The song's title refers to "Yahweh", a romanization of the name of the Abrahamic God in the Hebrew Bible (יהוה).

== Lyrics ==
The song shows Lamar expressing his inner thoughts, a subject he rarely touches upon in interviews.

In the lyrics, Lamar calls out Fox News' reporter Geraldo Rivera, who criticized Lamar's performance of "Alright" at the BET Awards 2015.

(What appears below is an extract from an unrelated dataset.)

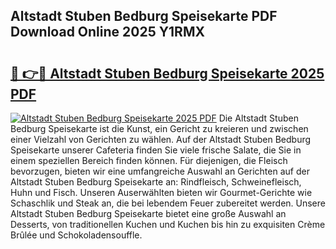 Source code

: ## Altstadt Stuben Bedburg Speisekarte PDF Download Online 2025 Y1RMX

# <h2><a href="http://gc9bkok.nevu.top/?p=Altstadt+Stuben+Bedburg+Speisekarte">🔗 👉🔴 Altstadt Stuben Bedburg Speisekarte 2025 PDF</a></h2>

[![Altstadt Stuben Bedburg Speisekarte 2025 PDF](https://i.imgur.com/dBaPXMq.png)](http://gc9bkok.nevu.top/?p=Altstadt+Stuben+Bedburg+Speisekarte)
Die Altstadt Stuben Bedburg Speisekarte ist die Kunst, ein Gericht zu kreieren und zwischen einer Vielzahl von Gerichten zu wählen. Auf der Altstadt Stuben Bedburg Speisekarte unserer Cafeteria finden Sie viele frische Salate, die Sie in einem speziellen Bereich finden können. Für diejenigen, die Fleisch bevorzugen, bieten wir eine umfangreiche Auswahl an Gerichten auf der Altstadt Stuben Bedburg Speisekarte an: Rindfleisch, Schweinefleisch, Huhn und Fisch. Unseren Auserwählten bieten wir Gourmet-Gerichte wie Schaschlik und Steak an, die bei lebendem Feuer zubereitet werden. Unsere Altstadt Stuben Bedburg Speisekarte bietet eine große Auswahl an Desserts, von traditionellen Kuchen und Kuchen bis hin zu exquisiten Crème Brûlée und Schokoladensouffle.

The song makes multiple references to religion, a theme Lamar would reference multiple times throughout Damn. Lamar specifically references the Book of Deuteronomy, the fifth book from the Hebrew Bible and the Christian Old Testament. Lamar mentions his cousin, Carl Duckworth, who teaches Lamar about the Book of Deuteronomy and how the book talks about penalties for breaking the rule of God. A voicemail snippet from Carl appears in the song "Fear", also from Damn, during which he espouses the beliefs of the Hebrew Israelite group where he is a member. At one point, Lamar raps "I'm a Israelite, don't call me black no mo'," which is a clear reference to Black Israelism.

According to Spin magazine, the song drew influence from American rapper Kanye West's song "Jesus Walks" from his first studio album The College Dropout, a song that also drew biblical allusions.

== Credits and personnel ==
Credits adapted from the official Damn digital booklet.
- Kendrick Lamar – songwriter
- Mark Spears – songwriter, producer
- Dacoury Natche – songwriter, producer
- Anthony Tiffith – songwriter, producer
- Bēkon – additional production, additional vocals
- Derek Ali – mixing
- Tyler Page – mix assistant
- Cyrus Taghipour – mix assistant
- Geraldo Rivera – additional vocals

== Charts ==

| Chart (2017) | Peak position |
|---|---|
| Austria (Ö3 Austria Top 40) | 67 |
| Canada Hot 100 (Billboard) | 27 |
| Czech Republic Singles Digital (ČNS IFPI) | 79 |
| France (SNEP) | 96 |
| Germany (GfK) | 100 |
| Ireland (IRMA) | 29 |
| Netherlands (Single Top 100) | 100 |
| New Zealand (Recorded Music NZ) | 30 |
| Portugal (AFP) | 24 |
| Slovakia Singles Digital (ČNS IFPI) | 39 |
| Sweden (Sverigetopplistan) | 69 |
| UK Singles (Official Charts) | 45 |
| US Billboard Hot 100 | 32 |
| US Hot R&B/Hip-Hop Songs (Billboard) | 18 |

==Certifications==

| Region | Certification | Certified units/sales |
| Australia (ARIA) | Gold | 35,000^{‡} |
| Canada (Music Canada) | Platinum | 80,000^{‡} |
| New Zealand (RMNZ) | Gold | 15,000^{‡} |
| United States (RIAA) | Gold | 500,000^{‡} |
^{‡} Sales+streaming figures based on certification alone.